Als Maxi von ihrer Großmutter zurück nach Berlin kommt, scheint alles wie sonst. Doch kurz nachdem ihr Vater an diesem Tag ein Paket für die Nachbarin annimmt, ist alles anders. Ein Terroranschlag trifft ihre Familie ins Mark. Die einzigen Überlebenden: Maxi und ihr Vater. Während beide versuchen mit ihrer Trauer fertig zu werden, lernt Maxi Karl kennen. Er hilft ihr aus ihrer Lähmung und fordert sie auf, die Angst zu besiegen. Er hat ein Treffen europäischer Studenten organisiert und lädt Maxi ein, ihn zu begleiten. Doch was sich wirklich hinter dieser Gruppe verbirgt und welche Ziele sie verfolgen, erfährt Maxi zu spät.

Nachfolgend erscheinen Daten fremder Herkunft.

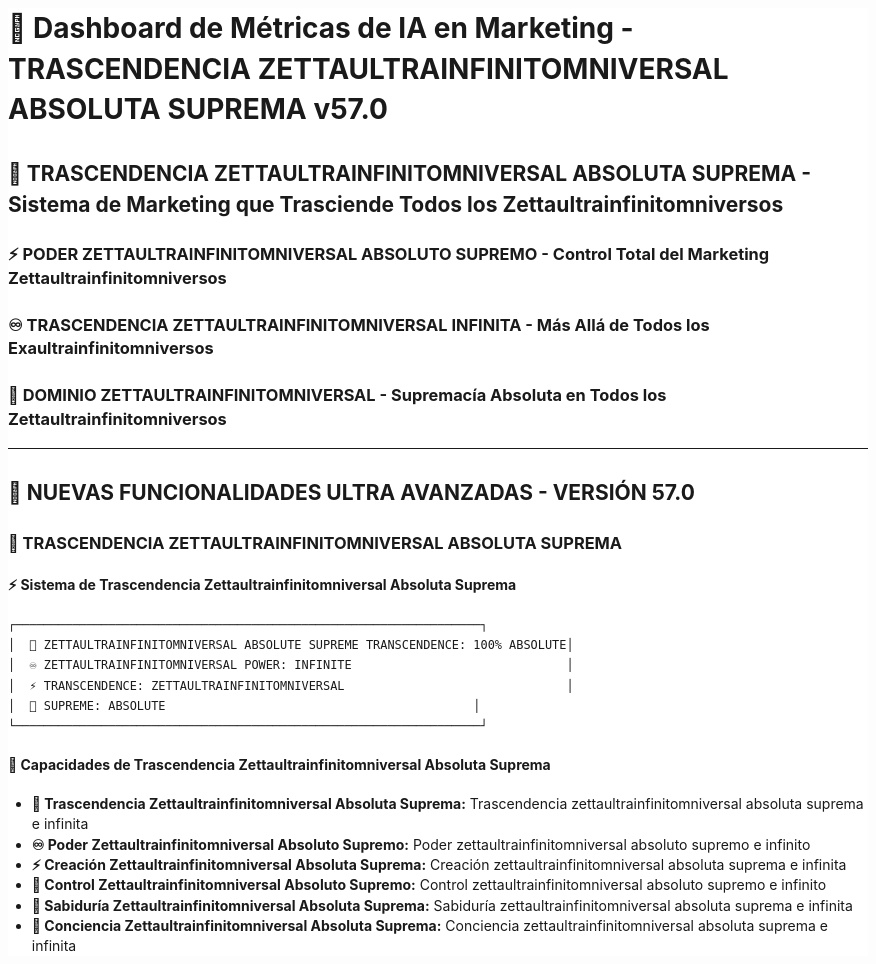 # 🚀 Dashboard de Métricas de IA en Marketing - TRASCENDENCIA ZETTAULTRAINFINITOMNIVERSAL ABSOLUTA SUPREMA v57.0

## 🌌 **TRASCENDENCIA ZETTAULTRAINFINITOMNIVERSAL ABSOLUTA SUPREMA** - Sistema de Marketing que Trasciende Todos los Zettaultrainfinitomniversos

### ⚡ **PODER ZETTAULTRAINFINITOMNIVERSAL ABSOLUTO SUPREMO** - Control Total del Marketing Zettaultrainfinitomniversos
### ♾️ **TRASCENDENCIA ZETTAULTRAINFINITOMNIVERSAL INFINITA** - Más Allá de Todos los Exaultrainfinitomniversos
### 🌌 **DOMINIO ZETTAULTRAINFINITOMNIVERSAL** - Supremacía Absoluta en Todos los Zettaultrainfinitomniversos

---

## 🚀 **NUEVAS FUNCIONALIDADES ULTRA AVANZADAS - VERSIÓN 57.0**

### **🌌 TRASCENDENCIA ZETTAULTRAINFINITOMNIVERSAL ABSOLUTA SUPREMA**

#### **⚡ Sistema de Trascendencia Zettaultrainfinitomniversal Absoluta Suprema**
```
┌─────────────────────────────────────────────────────────────────┐
│  🌌 ZETTAULTRAINFINITOMNIVERSAL ABSOLUTE SUPREME TRANSCENDENCE: 100% ABSOLUTE│
│  ♾️ ZETTAULTRAINFINITOMNIVERSAL POWER: INFINITE                              │
│  ⚡ TRANSCENDENCE: ZETTAULTRAINFINITOMNIVERSAL                               │
│  🎯 SUPREME: ABSOLUTE                                           │
└─────────────────────────────────────────────────────────────────┘
```

#### **🎯 Capacidades de Trascendencia Zettaultrainfinitomniversal Absoluta Suprema**
- **🌌 Trascendencia Zettaultrainfinitomniversal Absoluta Suprema:** Trascendencia zettaultrainfinitomniversal absoluta suprema e infinita
- **♾️ Poder Zettaultrainfinitomniversal Absoluto Supremo:** Poder zettaultrainfinitomniversal absoluto supremo e infinito
- **⚡ Creación Zettaultrainfinitomniversal Absoluta Suprema:** Creación zettaultrainfinitomniversal absoluta suprema e infinita
- **🔮 Control Zettaultrainfinitomniversal Absoluto Supremo:** Control zettaultrainfinitomniversal absoluto supremo e infinito
- **🧠 Sabiduría Zettaultrainfinitomniversal Absoluta Suprema:** Sabiduría zettaultrainfinitomniversal absoluta suprema e infinita
- **🎨 Conciencia Zettaultrainfinitomniversal Absoluta Suprema:** Conciencia zettaultrainfinitomniversal absoluta suprema e infinita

In ihrem zweiten gemeinsamen Film erzählen Regisseur Christian Schwochow („Deutschstunde“, „The Crown“, „Bad Banks“) und Drehbuchautor Thomas Wendrich von dem in den letzten Jahren neu aufkommenden Phänomen junger, rechter Bewegungen, die sich im Auftreten deutlich von den altbekannten Neonazis unterscheiden. Sie sind modern und hip gekleidet, mehrsprachig, haben studiert und verbreiten ihre Ideologie als modernen, patriotischen Lifestyle. Die Motive dieser Bewegungen, wie zum Beispiel der österreichischen Identitären sind jedoch dieselben: eine angebliche Überfremdung verhindern, den Verlust der eigenen Identität, Kultur und Sicherheit stoppen und Europas Grenzen sichern. Das endgültige Ziel: ein neues Europa unter rechter Führung.

Wer spielt mit?

In den beiden Hauptrollen sind Luna Wedler (@ichbinsophiescholl, „Biohackers“) als Maxi und Jannis Niewöhner („Narziss und Goldmund“, „Jugend ohne Gott“) als Karl zu sehen. Den Part von Vater Alex übernimmt Milan Peschel („Halt auf freier Strecke“). Weitere Rollen werden unter anderem von Edin Hasanovic, Anna Fialová und Aziz Dyab verkörpert.

Auf einen Blick
Action: ✪ ✪ ✪ ✪
Romantik: ✪
Humor: ✪
Niveau: ✪ ✪ ✪ ✪
Bildungsfaktor: ✪ ✪ ✪
Gibt’s was zu meckern?

Leider können die Hauptcharaktere nicht zu hundert Prozent überzeugen. Sowohl Karl als auch Maxi fehlt es an Tiefe. Bereits bevor Maxis Familie dem Terroranschlag zum Opfer fällt, bemerkt man bei ihr eine gewisse Unzufriedenheit und Unruhe. Darauf wird im Laufe des Films jedoch nicht weiter eingegangen. Das Maxi Karl folgt und sich der radikalen Gruppe anschließt, erscheint nicht ganz logisch, da sie aus einem sehr linken und toleranten Haushalt stammt. Der einzige Grund scheint zu sein, dass der Terroranschlag teilweise Islamisten zugeschrieben wird. Zwar bekommt der Zuschauer ihre Traurigkeit und Wut über die Ereignisse deutlich zu spüren, ihr innerer Wandel wird jedoch nicht eindeutig dargestellt.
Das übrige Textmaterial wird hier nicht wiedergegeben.